What this task involves
Filter the listing and keep only the lines with the word "complete".

Data shown

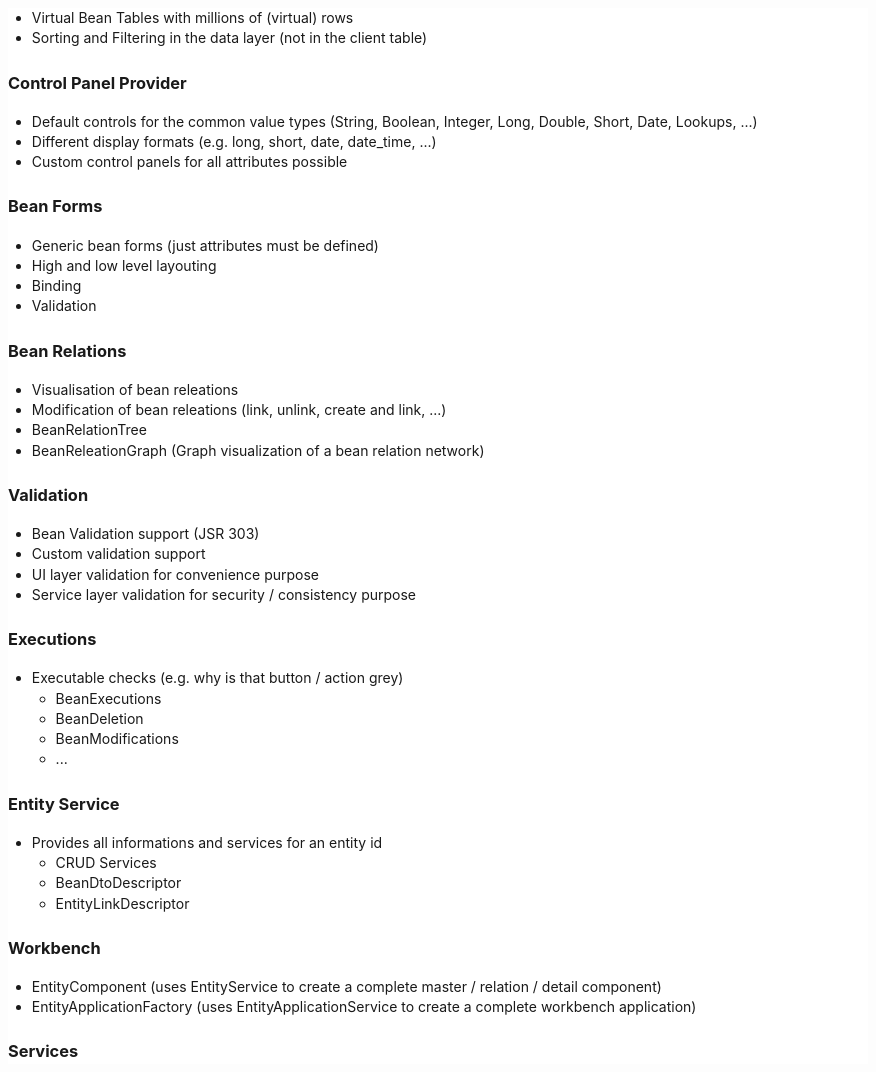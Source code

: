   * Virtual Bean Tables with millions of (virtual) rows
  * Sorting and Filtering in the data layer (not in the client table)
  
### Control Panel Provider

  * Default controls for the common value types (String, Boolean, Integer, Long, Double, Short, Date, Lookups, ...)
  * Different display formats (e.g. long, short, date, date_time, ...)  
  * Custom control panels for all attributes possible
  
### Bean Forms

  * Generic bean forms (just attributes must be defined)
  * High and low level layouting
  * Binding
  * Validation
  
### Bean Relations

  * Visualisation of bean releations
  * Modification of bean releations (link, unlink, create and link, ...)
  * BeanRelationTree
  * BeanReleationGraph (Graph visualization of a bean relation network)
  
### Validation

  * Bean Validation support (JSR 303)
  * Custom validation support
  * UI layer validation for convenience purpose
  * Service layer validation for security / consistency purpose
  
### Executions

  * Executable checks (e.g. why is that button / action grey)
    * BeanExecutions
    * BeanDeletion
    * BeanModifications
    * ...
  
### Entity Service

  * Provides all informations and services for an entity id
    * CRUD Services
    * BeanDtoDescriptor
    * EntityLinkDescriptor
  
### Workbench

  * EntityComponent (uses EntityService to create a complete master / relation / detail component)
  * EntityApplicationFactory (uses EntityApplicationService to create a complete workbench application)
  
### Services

---

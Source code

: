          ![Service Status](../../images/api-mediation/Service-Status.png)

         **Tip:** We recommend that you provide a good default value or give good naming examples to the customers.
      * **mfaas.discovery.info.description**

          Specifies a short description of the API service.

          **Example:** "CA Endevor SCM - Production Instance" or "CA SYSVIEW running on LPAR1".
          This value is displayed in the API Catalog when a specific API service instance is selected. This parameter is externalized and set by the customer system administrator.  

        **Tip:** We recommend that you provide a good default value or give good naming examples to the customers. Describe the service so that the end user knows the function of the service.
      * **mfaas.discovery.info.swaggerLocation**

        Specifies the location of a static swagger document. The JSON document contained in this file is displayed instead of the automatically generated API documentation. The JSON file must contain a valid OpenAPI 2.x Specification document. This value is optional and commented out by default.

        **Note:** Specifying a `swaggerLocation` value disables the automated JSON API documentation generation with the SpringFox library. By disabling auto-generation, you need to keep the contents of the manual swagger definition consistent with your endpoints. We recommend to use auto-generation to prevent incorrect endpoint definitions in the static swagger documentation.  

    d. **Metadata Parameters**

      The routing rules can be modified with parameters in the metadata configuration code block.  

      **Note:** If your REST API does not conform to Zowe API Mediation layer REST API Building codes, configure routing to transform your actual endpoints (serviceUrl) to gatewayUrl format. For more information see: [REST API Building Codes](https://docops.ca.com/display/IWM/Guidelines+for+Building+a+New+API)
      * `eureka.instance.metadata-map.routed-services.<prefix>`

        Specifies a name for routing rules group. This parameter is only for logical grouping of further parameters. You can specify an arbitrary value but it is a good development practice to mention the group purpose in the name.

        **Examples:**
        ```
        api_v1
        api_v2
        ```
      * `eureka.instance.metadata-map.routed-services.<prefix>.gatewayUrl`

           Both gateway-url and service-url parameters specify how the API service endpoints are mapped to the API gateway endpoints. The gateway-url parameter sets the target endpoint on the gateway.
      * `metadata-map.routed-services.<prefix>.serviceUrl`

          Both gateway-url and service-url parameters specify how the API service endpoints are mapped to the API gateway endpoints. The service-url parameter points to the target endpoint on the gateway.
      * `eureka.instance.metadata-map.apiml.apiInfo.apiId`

Response
  * EntityComponent (uses EntityService to create a complete master / relation / detail component)
  * EntityApplicationFactory (uses EntityApplicationService to create a complete workbench application)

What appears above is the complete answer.